Cuando el banquete terminó al día siguiente, en que el sol que se asomaba por las lejanas colinas verdes robaba hermosos brillos de la superficie del rio Mander, Ser Levi la encontró dormida cómodamente en el Bosque de Dioses, con una rosa dorada en el cabello, la ropa torpemente puesta y los brazos aferrados a una capucha negra que no le era familiar.
-¿Sabe algo, ser?- Le comentó la doncella de cabellos dorados entre risitas; Levi nunca antes la había visto sonreír –Me apetece contratar a un bardo.
-Tenemos muchos, mi señora- Señaló el hombre arcando una ceja, colocando una mano sobre el puño de su espada, Alas de la Libertad –En el castillo hay arpistas de mierda por doquier, puede escoger a uno de ellos como si fuera una niña eligiendo un cachorro.
-Hablaba de un bardo personal- La chica acarició su cabello, tan deprisa que cualquier otra persona apenas lo habría podido percibir –Que toque en mis aposentos, en mis paseos… Ya sabe, para leer con comodidad.
No tuvo tiempo de responder. Las palabras se revolvieron en la garganta del caballero de cabello negro mientras miraba a la hija natural de su señor entrar al castillo a saltitos, con la capa negra sobre sus hombros, tarareando alegremente una canción que él conocía muy bien. La había escuchado cientos de veces en el banquete de aquella noche, una, y otra, y otra vez, hasta que esta resonó dolorosamente en su cráneo.

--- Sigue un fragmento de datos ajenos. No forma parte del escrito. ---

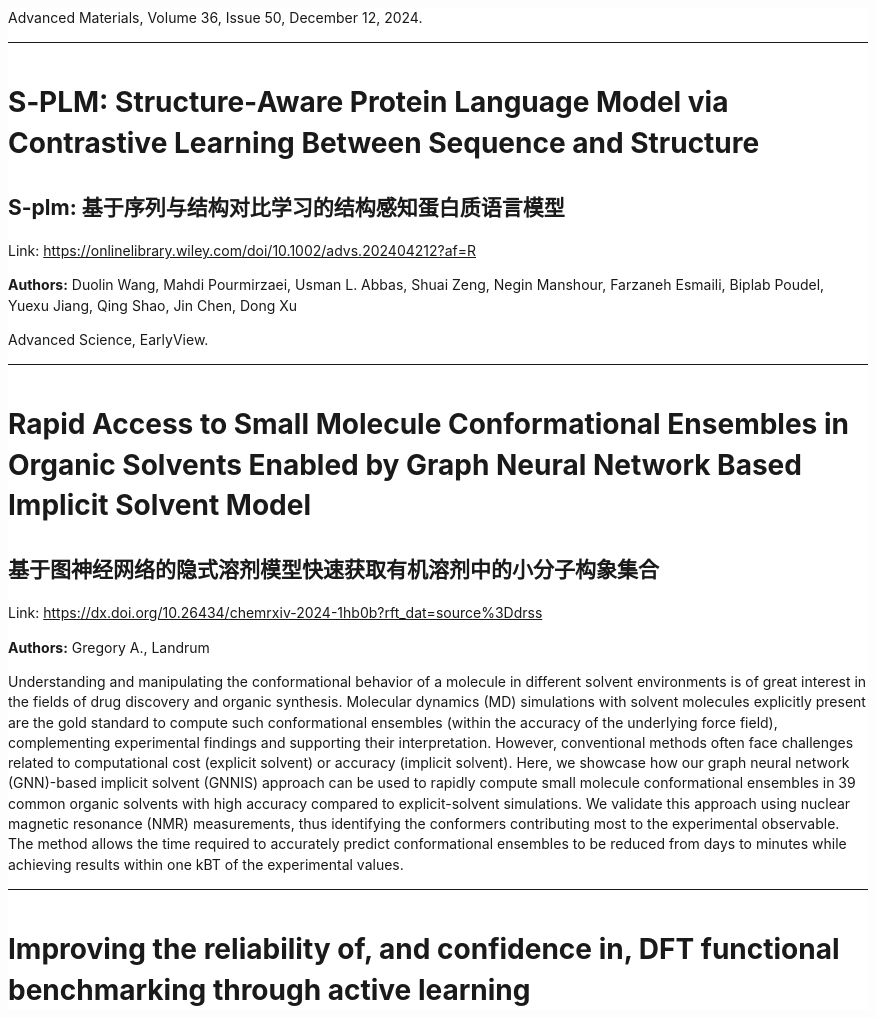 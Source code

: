 Advanced Materials, Volume 36, Issue 50, December 12, 2024.


---
# S‐PLM: Structure‐Aware Protein Language Model via Contrastive Learning Between Sequence and Structure

## S-plm: 基于序列与结构对比学习的结构感知蛋白质语言模型

Link: https://onlinelibrary.wiley.com/doi/10.1002/advs.202404212?af=R

**Authors:** Duolin Wang, 
Mahdi Pourmirzaei, 
Usman L. Abbas, 
Shuai Zeng, 
Negin Manshour, 
Farzaneh Esmaili, 
Biplab Poudel, 
Yuexu Jiang, 
Qing Shao, 
Jin Chen, 
Dong Xu

Advanced Science, EarlyView.


---
# Rapid Access to Small Molecule Conformational Ensembles in Organic Solvents Enabled by Graph Neural Network Based Implicit Solvent Model

## 基于图神经网络的隐式溶剂模型快速获取有机溶剂中的小分子构象集合

Link: https://dx.doi.org/10.26434/chemrxiv-2024-1hb0b?rft_dat=source%3Ddrss

**Authors:** Gregory A., Landrum

Understanding and manipulating the conformational behavior of a molecule in different solvent environments is of great interest in the fields of drug discovery and organic synthesis. Molecular dynamics (MD) simulations with solvent molecules explicitly present are the gold standard to compute such conformational ensembles (within the accuracy of the underlying force field), complementing experimental findings and supporting their interpretation. However, conventional methods often face challenges related to computational cost (explicit solvent) or accuracy (implicit solvent). Here, we showcase how our graph neural network (GNN)-based implicit solvent (GNNIS) approach can be used to rapidly compute small molecule conformational ensembles in 39 common organic solvents with high accuracy compared to explicit-solvent simulations. We validate this approach using nuclear magnetic resonance (NMR) measurements, thus identifying the conformers contributing most to the experimental observable. The method allows the time required to accurately predict conformational ensembles to be reduced from days to minutes while achieving results within one kBT of the experimental values.


---
# Improving the reliability of, and confidence in, DFT functional benchmarking through active learning
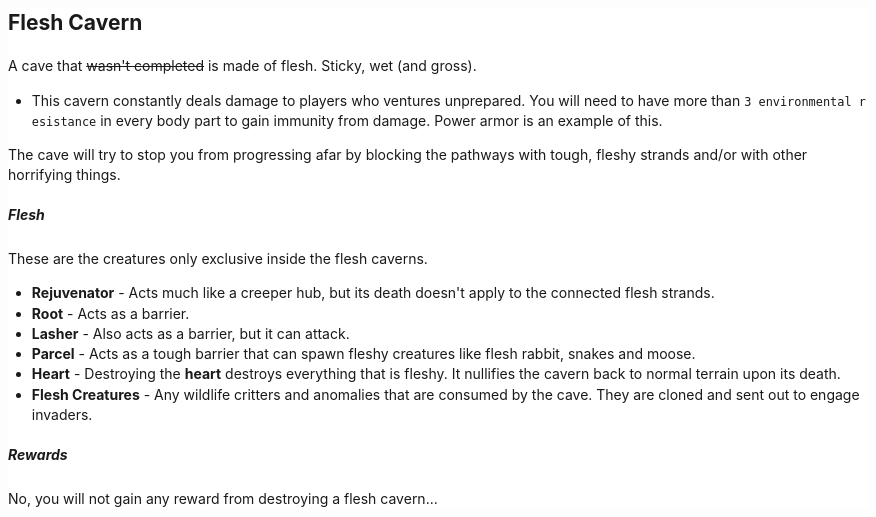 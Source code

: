 ## Flesh Cavern
A cave that ~~wasn't completed~~ is made of flesh. Sticky, wet (and gross).

* This cavern constantly deals damage to players who ventures unprepared. You will need to have more than `3 environmental resistance` in every body part to gain immunity from damage. Power armor is an example of this.

The cave will try to stop you from progressing afar by blocking the pathways with tough, fleshy strands and/or with other horrifying things.

##### Flesh
These are the creatures only exclusive inside the flesh caverns.

* **Rejuvenator** - Acts much like a creeper hub, but its death doesn't apply to the connected flesh strands.
* **Root** - Acts as a barrier.
* **Lasher** - Also acts as a barrier, but it can attack.
* **Parcel** - Acts as a tough barrier that can spawn fleshy creatures like flesh rabbit, snakes and moose.
* **Heart** - Destroying the **heart** destroys everything that is fleshy. It nullifies the cavern back to normal terrain upon its death.
* **Flesh Creatures** - Any wildlife critters and anomalies that are consumed by the cave. They are cloned and sent out to engage invaders.

##### Rewards
No, you will not gain any reward from destroying a flesh cavern...
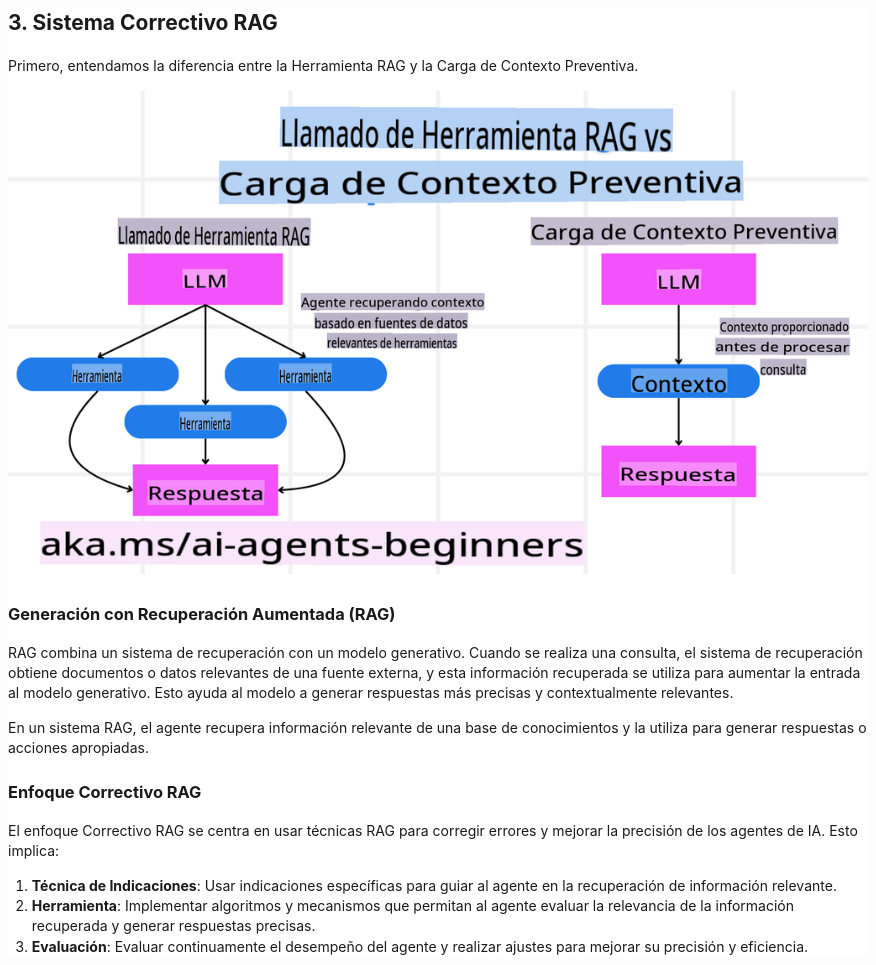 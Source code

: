## 3. Sistema Correctivo RAG

Primero, entendamos la diferencia entre la Herramienta RAG y la Carga de Contexto Preventiva.

![RAG vs Carga de Contexto](../../../translated_images/rag-vs-context.9bb2b76d17aeba1489ad2a43ddbc9cd20e7ada4e4871cc99c63a498aa0ff70f7.es.png)

### Generación con Recuperación Aumentada (RAG)

RAG combina un sistema de recuperación con un modelo generativo. Cuando se realiza una consulta, el sistema de recuperación obtiene documentos o datos relevantes de una fuente externa, y esta información recuperada se utiliza para aumentar la entrada al modelo generativo. Esto ayuda al modelo a generar respuestas más precisas y contextualmente relevantes.

En un sistema RAG, el agente recupera información relevante de una base de conocimientos y la utiliza para generar respuestas o acciones apropiadas.

### Enfoque Correctivo RAG

El enfoque Correctivo RAG se centra en usar técnicas RAG para corregir errores y mejorar la precisión de los agentes de IA. Esto implica:

1. **Técnica de Indicaciones**: Usar indicaciones específicas para guiar al agente en la recuperación de información relevante.
2. **Herramienta**: Implementar algoritmos y mecanismos que permitan al agente evaluar la relevancia de la información recuperada y generar respuestas precisas.
3. **Evaluación**: Evaluar continuamente el desempeño del agente y realizar ajustes para mejorar su precisión y eficiencia. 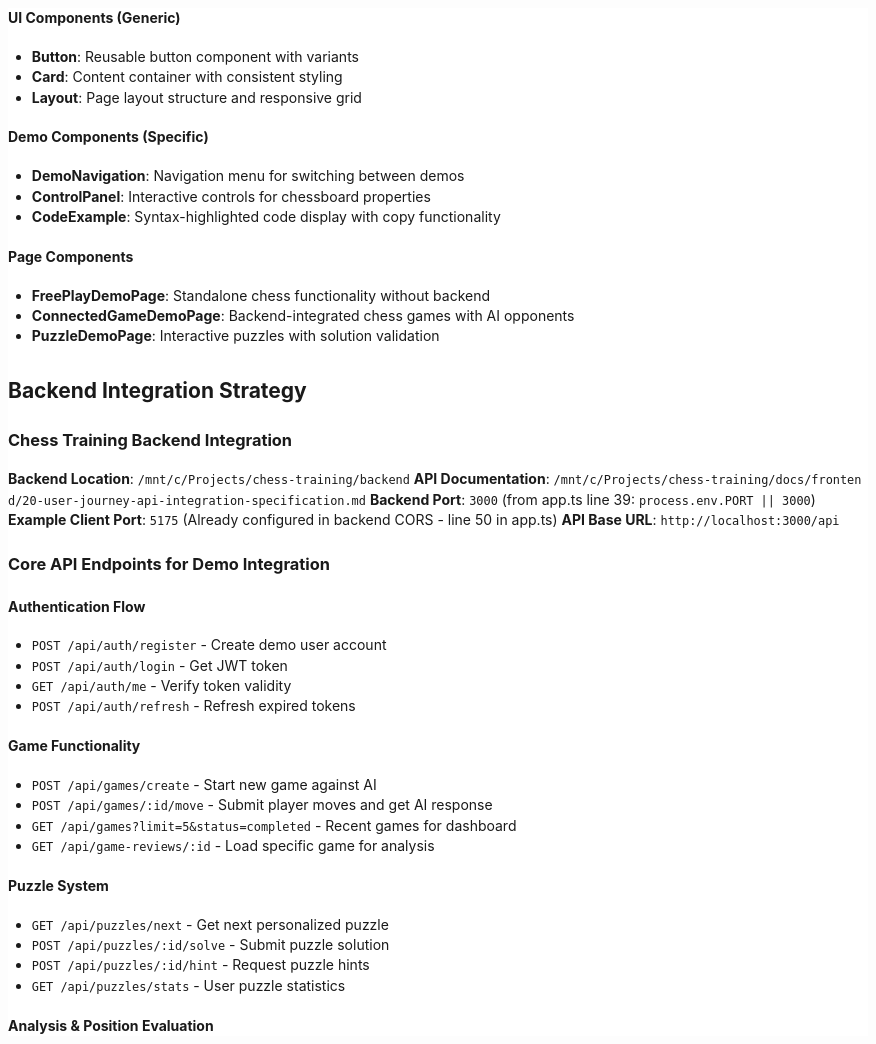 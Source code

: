 #### UI Components (Generic)

- **Button**: Reusable button component with variants
- **Card**: Content container with consistent styling
- **Layout**: Page layout structure and responsive grid

#### Demo Components (Specific)

- **DemoNavigation**: Navigation menu for switching between demos
- **ControlPanel**: Interactive controls for chessboard properties
- **CodeExample**: Syntax-highlighted code display with copy functionality

#### Page Components

- **FreePlayDemoPage**: Standalone chess functionality without backend
- **ConnectedGameDemoPage**: Backend-integrated chess games with AI opponents
- **PuzzleDemoPage**: Interactive puzzles with solution validation

## Backend Integration Strategy

### Chess Training Backend Integration

**Backend Location**: `/mnt/c/Projects/chess-training/backend`
**API Documentation**: `/mnt/c/Projects/chess-training/docs/frontend/20-user-journey-api-integration-specification.md`
**Backend Port**: `3000` (from app.ts line 39: `process.env.PORT || 3000`)
**Example Client Port**: `5175` (Already configured in backend CORS - line 50 in app.ts)
**API Base URL**: `http://localhost:3000/api`

### Core API Endpoints for Demo Integration

#### Authentication Flow

- `POST /api/auth/register` - Create demo user account
- `POST /api/auth/login` - Get JWT token
- `GET /api/auth/me` - Verify token validity
- `POST /api/auth/refresh` - Refresh expired tokens

#### Game Functionality

- `POST /api/games/create` - Start new game against AI
- `POST /api/games/:id/move` - Submit player moves and get AI response
- `GET /api/games?limit=5&status=completed` - Recent games for dashboard
- `GET /api/game-reviews/:id` - Load specific game for analysis

#### Puzzle System

- `GET /api/puzzles/next` - Get next personalized puzzle
- `POST /api/puzzles/:id/solve` - Submit puzzle solution
- `POST /api/puzzles/:id/hint` - Request puzzle hints
- `GET /api/puzzles/stats` - User puzzle statistics

#### Analysis & Position Evaluation
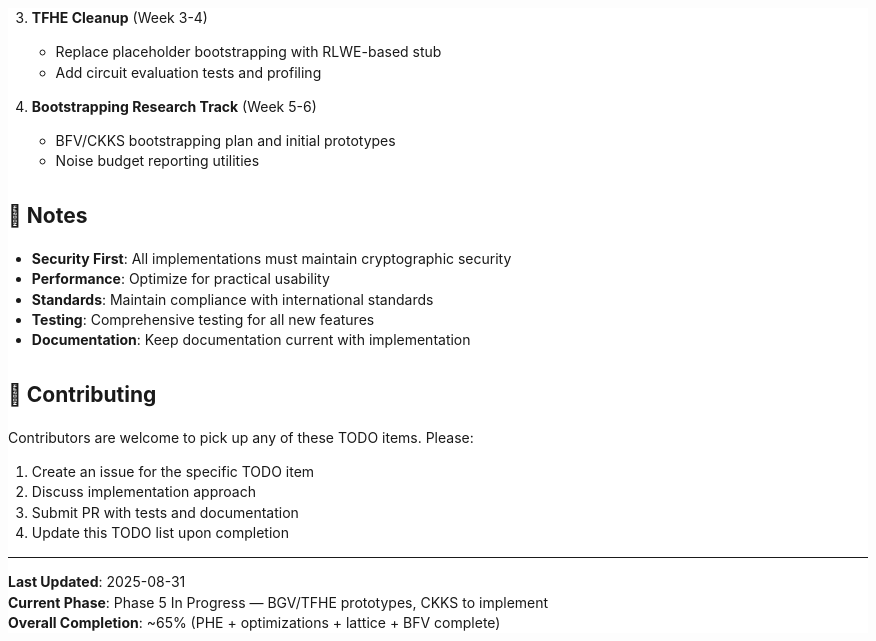 3. **TFHE Cleanup** (Week 3-4)
   - Replace placeholder bootstrapping with RLWE-based stub
   - Add circuit evaluation tests and profiling
   
4. **Bootstrapping Research Track** (Week 5-6)
   - BFV/CKKS bootstrapping plan and initial prototypes
   - Noise budget reporting utilities

## 📝 Notes

- **Security First**: All implementations must maintain cryptographic security
- **Performance**: Optimize for practical usability
- **Standards**: Maintain compliance with international standards
- **Testing**: Comprehensive testing for all new features
- **Documentation**: Keep documentation current with implementation

## 🤝 Contributing

Contributors are welcome to pick up any of these TODO items. Please:
1. Create an issue for the specific TODO item
2. Discuss implementation approach
3. Submit PR with tests and documentation
4. Update this TODO list upon completion

---

**Last Updated**: 2025-08-31  
**Current Phase**: Phase 5 In Progress — BGV/TFHE prototypes, CKKS to implement  
**Overall Completion**: ~65% (PHE + optimizations + lattice + BFV complete)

«-¡Mi oso!- Cantó -¡Mi oso precioso!
Y se marcharon juntos, de aquí para allá.
El oso, el oso y la bella doncella»
Mientras la seguía resignado, dejando el Bosque de Dioses atrás, ser Levi se preguntó cómo haría para explicar su extraño comportamiento a Lord Tyrell, y como soportaría a otro jodido bardo en el castillo cuando la joven señora hiciera cumplir sus exigencias.